Londra endişe veren olaylara sahne oldu!..
Bir zanlının polis tarafından öldürülmesini protesto eden 500 kişilik grup polis araçlarını ve otobüsleri yaktı, birçok dükkanı yağmaladı...
İngiltere'nin başkenti Londra'nın kuzeyinde bulunan Tottenham
semtinde geçtiğimiz perşembe akşamı polis, çete üyesi olduğundan
şüphelendiği 29 yaşındaki Mark Duggan'ın yolcu olarak bulunduğu
otomobili durdurdu. Henüz belirlenemeyen bir nedenle Duggan ile
polis arasında çatışma çıktı. Dört çocuk babası Mark Duggan
çatışmada yaşamını yitirirken, bir polis de yaralandı. Ancak olay
genellikle Afrika kökenlilerin yoğun olarak yaşadığı semtte, Duggan
silahını yere bıraktığı halde vurulduğu şeklinde dilden dile
yayıldı.
Bunun üzerine cuma günü sokakta toplanan yaklaşık 300 kişilik grup
"adalet isteriz" sloganı attı. Polis noktasına doğru yönelen grubun
sayısı da bir anda artarak 500 kişiye ulaştı. Toplum polislerinin
engel olmak istediği gruptakiler, iki polis arabasını ateşe verdi.

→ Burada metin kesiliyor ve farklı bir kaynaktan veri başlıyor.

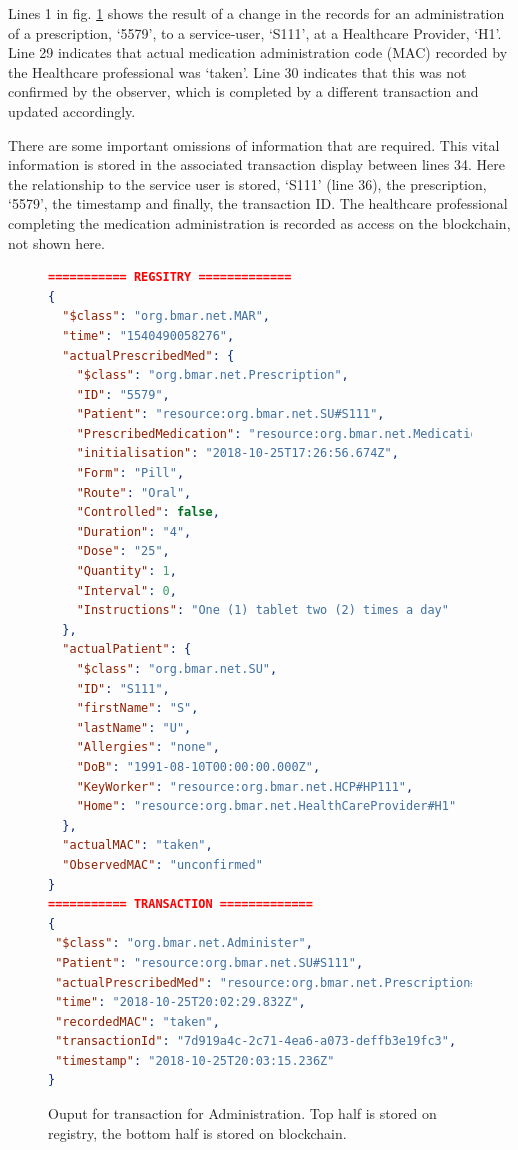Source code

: \documentclass[runningheads]{llncs}
\begin{document}
Lines 1 in fig. \ref{fig:lst:administration} shows the result of a change in the records for an administration of a prescription, `5579', to a service-user, `S111', at a Healthcare Provider, `H1'. Line 29 indicates that actual medication administration code (MAC) recorded by the Healthcare professional was `taken'. Line 30 indicates that this was not confirmed by the observer, which is completed by a different transaction and updated accordingly. 

There are some important omissions of information that are required. This vital information is stored in the associated transaction display between lines 34. Here the relationship to the service user is stored, `S111' (line 36), the prescription, `5579', the timestamp and finally, the transaction ID. The healthcare professional completing the medication administration is recorded as access on the blockchain, not shown here. 


\begin{figure}
	\tiny
	\begin{lstlisting}[language=json,firstnumber=1]
=========== REGSITRY =============
{
  "$class": "org.bmar.net.MAR",
  "time": "1540490058276",
  "actualPrescribedMed": {
    "$class": "org.bmar.net.Prescription",
    "ID": "5579",
    "Patient": "resource:org.bmar.net.SU#S111",
    "PrescribedMedication": "resource:org.bmar.net.Medication#111",
    "initialisation": "2018-10-25T17:26:56.674Z",
    "Form": "Pill",
    "Route": "Oral",
    "Controlled": false,
    "Duration": "4",
    "Dose": "25",
    "Quantity": 1,
    "Interval": 0,
    "Instructions": "One (1) tablet two (2) times a day"
  },
  "actualPatient": {
    "$class": "org.bmar.net.SU",
    "ID": "S111",
    "firstName": "S",
    "lastName": "U",
    "Allergies": "none",
    "DoB": "1991-08-10T00:00:00.000Z",
    "KeyWorker": "resource:org.bmar.net.HCP#HP111",
    "Home": "resource:org.bmar.net.HealthCareProvider#H1"
  },
  "actualMAC": "taken",
  "ObservedMAC": "unconfirmed"
}
=========== TRANSACTION ============= 
{
 "$class": "org.bmar.net.Administer",
 "Patient": "resource:org.bmar.net.SU#S111",
 "actualPrescribedMed": "resource:org.bmar.net.Prescription#5579",
 "time": "2018-10-25T20:02:29.832Z",
 "recordedMAC": "taken",
 "transactionId": "7d919a4c-2c71-4ea6-a073-deffb3e19fc3",
 "timestamp": "2018-10-25T20:03:15.236Z"
}
	\end{lstlisting}
\caption{Ouput for transaction for Administration. Top half is stored on registry, the bottom half is stored on blockchain.}
\label{fig:lst:administration}
\end{figure}
\end{document}
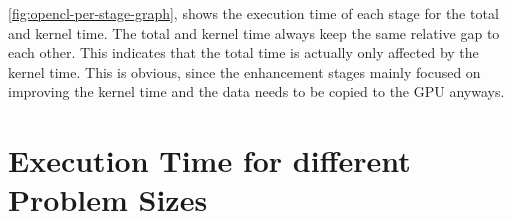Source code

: \documentclass[final]{report}
\begin{document}
\cref{fig:opencl-per-stage-graph}, shows the execution time of each stage for the total and kernel time.
The total and kernel time always keep the same relative gap to each other.
This indicates that the total time is actually only affected by the kernel time.
This is obvious, since the enhancement stages mainly focused on improving the kernel time and the data needs to be copied to the GPU anyways.


\section{Execution Time for different Problem Sizes}
\end{document}
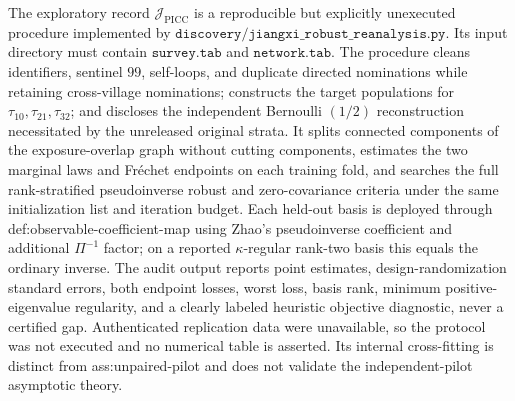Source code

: The exploratory record \(\mathcal J_{\mathrm{PICC}}\) is a reproducible but explicitly unexecuted procedure implemented by \(\texttt{discovery/jiangxi\_robust\_reanalysis.py}\).  Its input directory must contain \(\texttt{survey.tab}\) and \(\texttt{network.tab}\).  The procedure cleans identifiers, sentinel \(99\), self-loops, and duplicate directed nominations while retaining cross-village nominations; constructs the target populations for \(\tau_{10},\tau_{21},\tau_{32}\); and discloses the independent Bernoulli \((1/2)\) reconstruction necessitated by the unreleased original strata.  It splits connected components of the exposure-overlap graph without cutting components, estimates the two marginal laws and Fr\'echet endpoints on each training fold, and searches the full rank-stratified pseudoinverse robust and zero-covariance criteria under the same initialization list and iteration budget.  Each held-out basis is deployed through def:observable-coefficient-map using Zhao's pseudoinverse coefficient and additional \(\Pi^{-1}\) factor; on a reported \(\kappa\)-regular rank-two basis this equals the ordinary inverse.  The audit output reports point estimates, design-randomization standard errors, both endpoint losses, worst loss, basis rank, minimum positive-eigenvalue regularity, and a clearly labeled heuristic objective diagnostic, never a certified gap.  Authenticated replication data were unavailable, so the protocol was not executed and no numerical table is asserted.  Its internal cross-fitting is distinct from ass:unpaired-pilot and does not validate the independent-pilot asymptotic theory.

Daha sonra bir otobüs yine bu grup tarafından yakıldı. Olaylar
kontrolden çıkarken, gruptakiler dükkanları yağmalamaya başladı.
Yanan arabalar ve kırılmış işyeri camları sokaklarda korkunç
görüntülerin oluşmasına neden oldu.
PATATES KIZARTTILAR
Bölgede bulunan bir kuyumcu dükkanı tamamen yağmalandı. Ellerinde
değerli takılar olan protestocular, polise ve çevredeki
gazetecilere saldırmayı sürdürdü. Sokaktaki yemek salonlarının da
camlarını ve kapılarını kıran kalabalıktakiler, kendileri için
patates kızarttı. Bu arada sokaktaki yanan araba ve otobüs
görüntüleri de sosyal medya sitelerinde dolaşmaya başladı. Polis,
bu görüntülerin internette yayılmasının ardından protestocu grubun
artmasından korkmasına karşın, beklenen olmadı.
Protestoculardan John Blake adlı kişi, polisin Duggan da dahil
birçok kişiyi mahalleden çıkar çıkmaz takip etmeye başladığını öne
sürerek, yaşananların polisin suçu olduğunu söyledi. Duggan'ın
yakını olduğunu belirten 53 yaşındaki Nikki, haksız polis şiddetine
karşı bir şey yapmak için burada olduklarını belirterek, polisin
bölge insanını sürekli izleyerek tahrik ettiğini öne sürdü.